(Stored data)
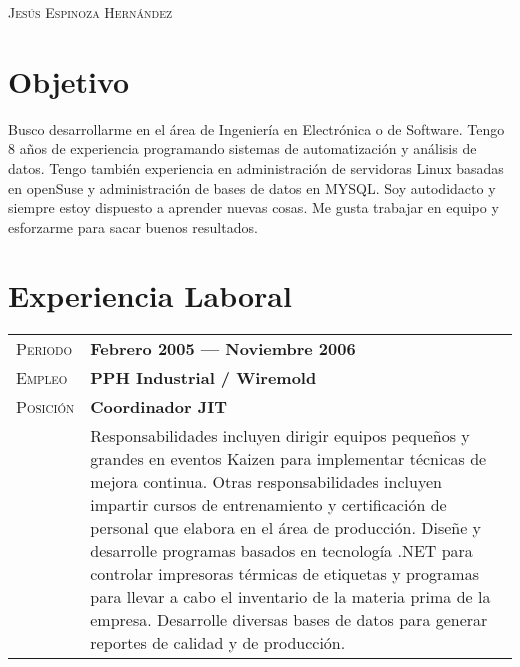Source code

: \documentclass[letter, oneside, final]{scrartcl} %
\newcommand{\gray}{\rowcolor[gray]{.90}} %
\begin{document}
\begin{center} %


{\fontsize{26}{26}\selectfont\scshape Jes\'us Espinoza Hern\'andez} %

\vspace{1.5cm} %


\section{Objetivo}

Busco desarrollarme en el área de Ingeniería en Electrónica o de Software. Tengo 8 años de experiencia programando sistemas de automatización y análisis de datos. Tengo también experiencia en administración de servidoras Linux basadas en openSuse y administración de bases de datos en MYSQL. Soy autodidacto y siempre estoy dispuesto a aprender nuevas cosas. Me gusta trabajar en equipo y esforzarme para sacar buenos resultados.


\section{Experiencia Laboral}

\begin{tabularx}{0.97\linewidth}{>{\raggedleft\scshape}p{2cm}X}
\gray Periodo & \textbf{Febrero 2005 --- Noviembre 2006}\\
\gray Empleo & \textbf{PPH Industrial / Wiremold} \\ %
\gray Posición & \textbf{Coordinador JIT}\\
& Responsabilidades incluyen dirigir equipos peque\~nos y grandes en eventos Kaizen para implementar técnicas de mejora continua. Otras responsabilidades incluyen impartir cursos de entrenamiento y certificación de personal que elabora en el área de producción. Diseñe y desarrolle programas basados en tecnología .NET para controlar impresoras térmicas de etiquetas y programas para llevar a cabo el inventario de la materia prima de la empresa. Desarrolle diversas bases de datos para generar reportes de calidad y de producción.
\end{tabularx}


\end{center}
\end{document}
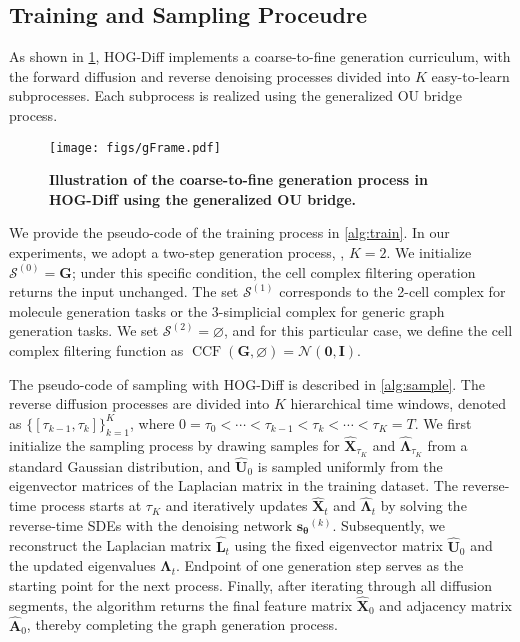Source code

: \subsection{Training and Sampling Proceudre}

As shown in \cref{fig:gFrame}, HOG-Diff implements a coarse-to-fine generation curriculum, with the forward diffusion and reverse denoising processes divided into $K$ easy-to-learn subprocesses. Each subprocess is realized using the generalized OU bridge process.


\begin{figure}[!ht]
    \centering
    \texttt{[image: figs/gFrame.pdf]}
    \caption{\textbf{Illustration of the coarse-to-fine generation process in HOG-Diff using the generalized OU bridge.}}
    \label{fig:gFrame}
\end{figure}


We provide the pseudo-code of the training process in \cref{alg:train}. In our experiments, we adopt a two-step generation process, \ie, $K=2$.  
We initialize $\mathcal{S}^{(0)} = \bm{G}$; under this specific condition, the cell complex filtering operation returns the input unchanged. The set $\mathcal{S}^{(1)}$ corresponds to the 2-cell complex for molecule generation tasks or the 3-simplicial complex for generic graph generation tasks. 
We set $\mathcal{S}^{(2)} = \varnothing$, and for this particular case, we define the cell complex filtering function as
$\operatorname{CCF}(\bm{G}, \varnothing) = \mathcal{N}(\bm{0}, \bm{I})$.



The pseudo-code of sampling with HOG-Diff is described in \cref{alg:sample}.
The reverse diffusion processes are divided into $K$ hierarchical time windows, denoted as  $\{[\tau_{k-1},\tau_k]\}_{k=1}^K$, where $0 = \tau_0 < \cdots < \tau_{k-1}< \tau_k < \cdots < \tau_K = T$.
We first initialize the sampling process by drawing samples for $\widehat{\bm{X}}_{\tau_K}$ and $\widehat{\bm{\Lambda}}_{\tau_K}$ from a standard Gaussian distribution, and $\widehat{\bm{U}}_0$ is sampled uniformly from the eigenvector matrices of the Laplacian matrix in the training dataset. 
The reverse-time process starts at $\tau_K$ and iteratively updates $\widehat{\bm{X}}_t$ and $\widehat{\bm{\Lambda}}_t$ by solving the reverse-time SDEs with the denoising network $\bm{s_\theta}^{(k)}$.
Subsequently, we reconstruct the Laplacian matrix $\widehat{\bm{L}}_t$ using the fixed eigenvector matrix $\widehat{\bm{U}}_0$ and the updated eigenvalues $\widehat{\bm{\Lambda}}_t$.
%
Endpoint of one generation step serves as the starting point for the next process.
%
Finally, after iterating through all diffusion segments, the algorithm returns the final feature matrix $\widehat{\bm{X}}_0$ and adjacency matrix $\widehat{\bm{A}}_0$, thereby completing the graph generation process. 



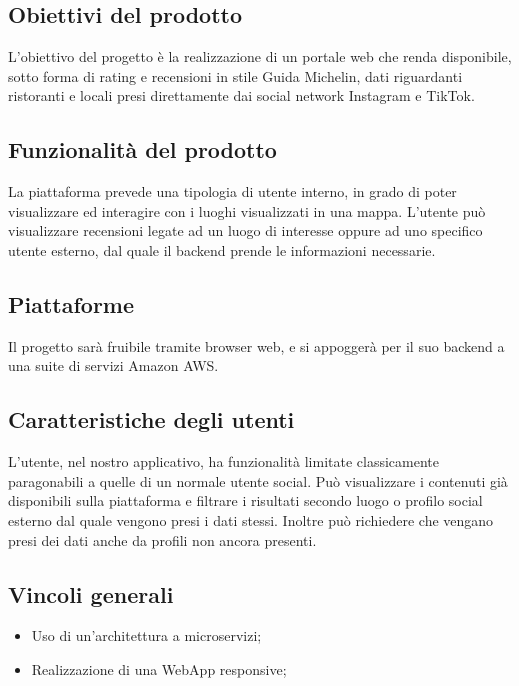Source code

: \subsection{Obiettivi del prodotto}
L'obiettivo del progetto è la realizzazione di un portale web che renda disponibile, 
sotto forma di rating e recensioni in stile Guida Michelin, dati riguardanti ristoranti 
e locali presi direttamente dai social network Instagram e TikTok.

\subsection{Funzionalità del prodotto}
La piattaforma prevede una tipologia di utente interno, in grado di poter visualizzare ed interagire con i luoghi visualizzati in una mappa. 
L’utente può visualizzare recensioni legate ad un luogo di interesse oppure ad uno specifico utente esterno, dal quale il backend prende le informazioni necessarie.

\subsection{Piattaforme}
Il progetto sarà fruibile tramite browser web, e si appoggerà per il suo backend a una suite di servizi Amazon AWS.

\subsection{Caratteristiche degli utenti}
L'utente, nel nostro applicativo, ha funzionalità limitate classicamente paragonabili a quelle di un normale utente social.
Può visualizzare i contenuti già disponibili sulla piattaforma e filtrare i risultati secondo luogo o profilo social esterno dal quale vengono presi i dati stessi.
Inoltre può richiedere che vengano presi dei dati anche da profili non ancora presenti.

\subsection{Vincoli generali}
\begin{itemize}
	\item Uso di un'architettura a microservizi;
	\item Realizzazione di una WebApp responsive;
\end{itemize}
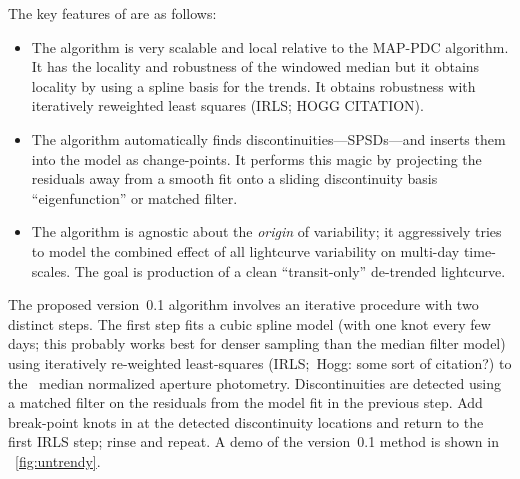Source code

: \documentclass[letterpaper,12pt,preprint]{hack_aastex}
\newcommand{\Untrendy}{\package{Untrendy}}
\begin{document}
The key features of \Untrendy are as follows:
\begin{itemize}
\item The algorithm is very scalable and local relative to the MAP-PDC
  algorithm.  It has the locality and robustness of the
  windowed median but
  it obtains locality by using a spline basis for the trends.  It obtains
  robustness with iteratively reweighted least squares (IRLS; HOGG CITATION).
\item The algorithm automatically finds discontinuities---SPSDs---and inserts
  them into the model as change-points.
  It performs this magic by projecting the residuals away from a smooth fit
  onto a sliding discontinuity basis ``eigenfunction'' or matched filter.
\item The algorithm is agnostic about the \emph{origin} of variability; it
  aggressively tries to model the combined effect of all lightcurve variability
  on multi-day time-scales.
  The goal is production of a clean ``transit-only'' de-trended lightcurve.
\end{itemize}

The proposed version~0.1 algorithm involves an iterative procedure with two distinct
steps.
The first step fits a cubic spline model (with one knot every few days; this
probably works best for denser sampling than the median filter model) using
iteratively re-weighted least-squares (IRLS;\ Hogg: some sort of citation?) to
the \Kepler\ median normalized aperture photometry.
Discontinuities are detected using a matched filter on the residuals
from the model fit in the previous step.
Add break-point knots in at the detected discontinuity locations and return to the first IRLS
step; rinse and repeat.  A demo of the version~0.1 method is shown in
\figurename~\ref{fig:untrendy}.%
\end{document}
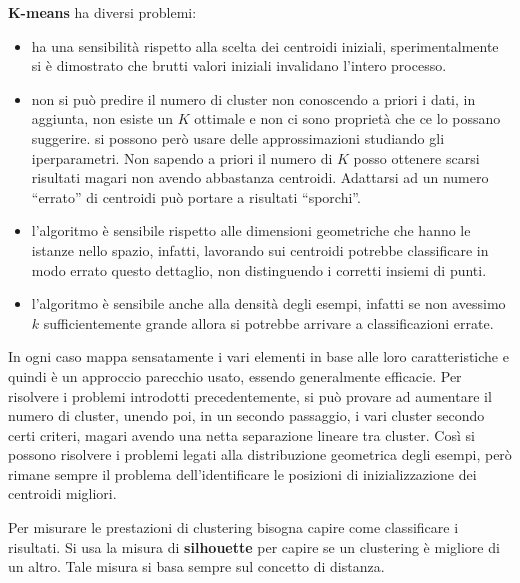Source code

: \textbf{K-means} ha diversi problemi:
\begin{itemize}
    \item ha una sensibilità rispetto alla scelta dei centroidi iniziali,
          sperimentalmente si è dimostrato che brutti valori iniziali invalidano
          l'intero processo.
    \item non si può predire il numero di cluster non conoscendo a priori i dati,
          in aggiunta, non esiste un $K$ ottimale e non ci sono proprietà che ce
          lo possano suggerire. si possono però usare delle approssimazioni
          studiando gli iperparametri. Non sapendo a priori il numero di $K$ posso
          ottenere scarsi risultati magari non avendo abbastanza centroidi.
          Adattarsi ad un numero “errato” di centroidi può portare a risultati
          “sporchi”.
    \item l'algoritmo è sensibile rispetto alle dimensioni geometriche che hanno
          le istanze nello spazio, infatti, lavorando sui centroidi potrebbe
          classificare in modo errato questo dettaglio, non distinguendo i corretti
          insiemi di punti.
    \item l'algoritmo è sensibile anche alla densità degli esempi, infatti se non
          avessimo $k$ sufficientemente grande allora si potrebbe arrivare a
          classificazioni errate.
\end{itemize}

In ogni caso mappa sensatamente i vari elementi in base alle loro caratteristiche
e quindi è un approccio parecchio usato, essendo generalmente efficacie. Per risolvere
i problemi introdotti precedentemente, si può provare ad aumentare il numero di
cluster, unendo poi, in un secondo passaggio, i vari cluster secondo certi criteri,
magari avendo una netta separazione lineare tra cluster. Così si possono risolvere
i problemi legati alla distribuzione geometrica degli esempi, però rimane sempre
il problema dell'identificare le posizioni di inizializzazione dei centroidi migliori.

Per misurare le prestazioni di clustering bisogna capire come classificare i
risultati. Si usa la misura di \textbf{silhouette} per capire se un clustering è
migliore di un altro. Tale misura si basa sempre sul concetto di distanza.

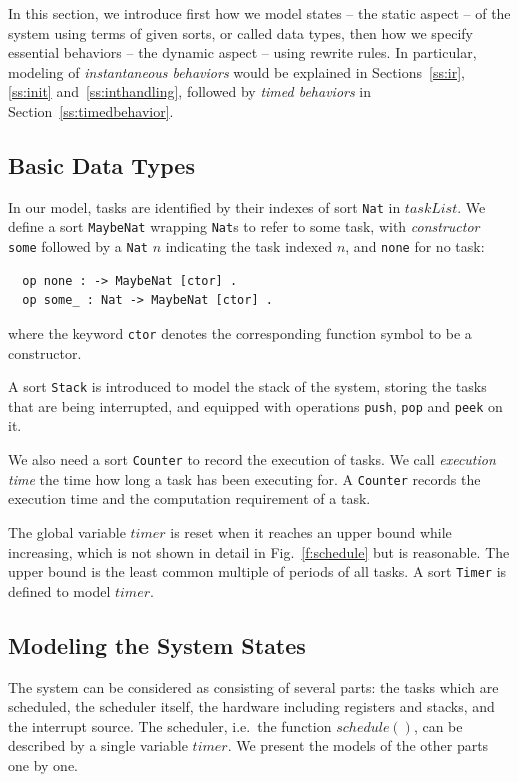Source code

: \documentclass[12pt,onecolumn]{IEEEtranTIE}
\begin{document}
In this section, we introduce first how we model states -- the static
aspect -- of the system using terms of given sorts, or called data
types, then how we specify essential behaviors -- the dynamic aspect
-- using rewrite rules. In particular, modeling of \emph{instantaneous
  behaviors} would be explained in Sections~\ref{ss:ir}, \ref{ss:init}
and~\ref{ss:inthandling}, followed by \emph{timed behaviors} in
Section~\ref{ss:timedbehavior}.

\subsection{Basic Data Types}
In our model, tasks are identified by their indexes of sort \verb|Nat|
in $\mathit{taskList}$. We define a sort \verb|MaybeNat| wrapping
\verb|Nat|s to refer to some task, with \emph{constructor} \verb|some|
followed by a \verb|Nat| $n$ indicating the task indexed $n$, and
\verb|none| for no task:
\begin{verbatim}
  op none : -> MaybeNat [ctor] .
  op some_ : Nat -> MaybeNat [ctor] .
\end{verbatim}
where the keyword \verb|ctor| denotes the corresponding function
symbol to be a constructor.

A sort \verb|Stack| is introduced to model the stack of the system,
storing the tasks that are being interrupted, and equipped with
operations \verb|push|, \verb|pop| and \verb|peek| on it.

We also need a sort \verb|Counter| to record the execution of tasks.
We call \emph{execution time} the time how long a task has been
executing for. A \verb|Counter| records the execution time and the
computation requirement of a task.

The global variable $\mathit{timer}$ is reset when it reaches an upper
bound while increasing, which is not shown in detail in
Fig.~\ref{f:schedule} but is reasonable. The upper bound is the least
common multiple of periods of all tasks. A sort \verb|Timer| is
defined to model $\mathit{timer}$.

\subsection{Modeling the System States}
The system can be considered as consisting of several parts: the tasks
which are scheduled, the scheduler itself, the hardware including
registers and stacks, and the interrupt source. The scheduler,
i.e.\ the function $\mathit{schedule()}$, can be described by a single
variable $\mathit{timer}$. We present the models of the other parts
one by one.
\end{document}
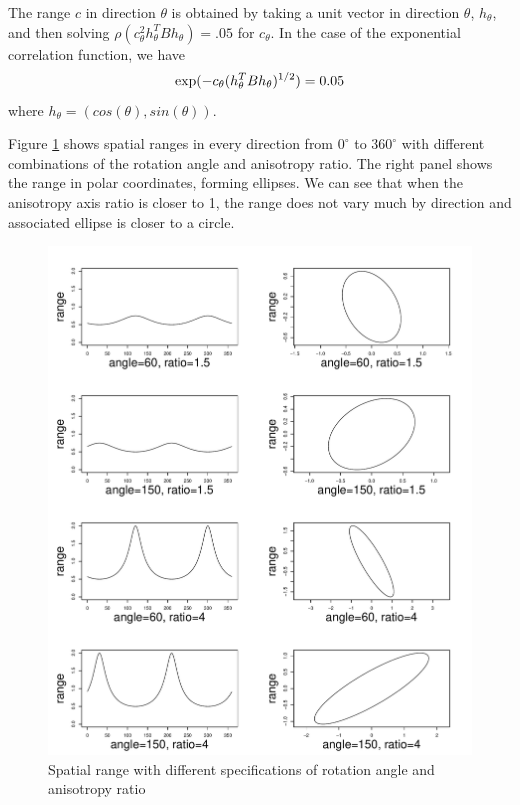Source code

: \documentclass[12pt,twoside]{dukestatscithesis}
\theoremstyle{definition}
\theoremstyle{definition}
\theoremstyle{definition}
\theoremstyle{remark}
\begin{document}
The range \(c\) in direction \(\theta\) is obtained by taking a unit
vector in direction \(\theta\), \(h_{\theta}\), and then solving
\(\rho(c_\theta^2 h_{\theta}^{T}Bh_{\theta})=.05\) for \(c_\theta\). In
the case of the exponential correlation function, we have
\begin{equation}
\text{exp}(-c_\theta (h_\theta^{T}Bh_\theta)^{1/2}) = 0.05 \\
\end{equation}
where \(h_\theta = (cos(\theta), sin(\theta))\).

Figure \ref{fig:rangessim} shows spatial ranges in every direction from
\(0^\circ\) to \(360^\circ\) with different combinations of the rotation
angle and anisotropy ratio. The right panel shows the range in polar
coordinates, forming ellipses. We can see that when the anisotropy axis
ratio is closer to 1, the range does not vary much by direction and
associated ellipse is closer to a circle.
\begin{figure}
\includegraphics[scale=0.6]{figure/ranges_sim} \caption{Spatial range with different specifications of rotation angle and anisotropy ratio}\label{fig:rangessim}
\end{figure}
\end{document}
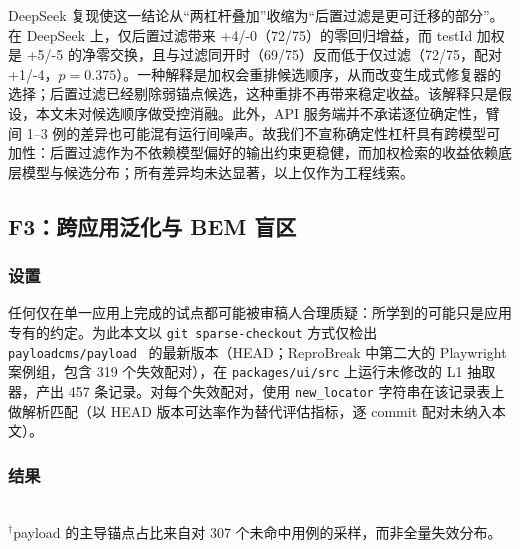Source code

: DeepSeek 复现使这一结论从“两杠杆叠加”收缩为“后置过滤是更可迁移的部分”。在 DeepSeek 上，仅后置过滤带来 +4/-0（72/75）的零回归增益，而 testId 加权是 +5/-5 的净零交换，且与过滤同开时（69/75）反而低于仅过滤（72/75，配对 +1/-4，$p=0.375$）。一种解释是加权会重排候选顺序，从而改变生成式修复器的选择；后置过滤已经剔除弱锚点候选，这种重排不再带来稳定收益。该解释只是假设，本文未对候选顺序做受控消融。此外，API 服务端并不承诺逐位确定性，臂间 1--3 例的差异也可能混有运行间噪声。故我们不宣称确定性杠杆具有跨模型可加性：后置过滤作为不依赖模型偏好的输出约束更稳健，而加权检索的收益依赖底层模型与候选分布；所有差异均未达显著，以上仅作为工程线索。

\subsection{F3：跨应用泛化与 BEM 盲区}
\label{sec:f3}

\subsubsection{设置}
任何仅在单一应用上完成的试点都可能被审稿人合理质疑：所学到的可能只是应用专有的约定。为此本文以 \texttt{git sparse-checkout} 方式仅检出 \texttt{payloadcms/payload}~\cite{payloadCMS} 的最新版本（HEAD；ReproBreak 中第二大的 Playwright 案例组，包含 319 个失效配对），在 \texttt{packages/ui/src} 上运行未修改的 L1 抽取器，产出 457 条记录。对每个失效配对，使用 \texttt{new\_locator} 字符串在该记录表上做解析匹配（以 HEAD 版本可达率作为替代评估指标，逐 commit 配对未纳入本文）。

\subsubsection{结果}
\begin{table}[t]
\centering
\caption{跨应用 L1 可达率（\S\ref{sec:f3}）。原始下降是真实的，但成因可诊断。}
\label{tab:cross-app}
\small
{}
\\[2pt]
{\scriptsize $^\dagger$payload 的主导锚点占比来自对 307 个未命中用例的采样，而非全量失效分布。}
\end{table}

▸ **Goal of the exercise**
Only lines containing the word "sensibile" should appear in the answer, and every such line from the records above must be there.

▸ **Answer section**
    \item l'algoritmo è sensibile rispetto alle dimensioni geometriche che hanno
    \item l'algoritmo è sensibile anche alla densità degli esempi, infatti se non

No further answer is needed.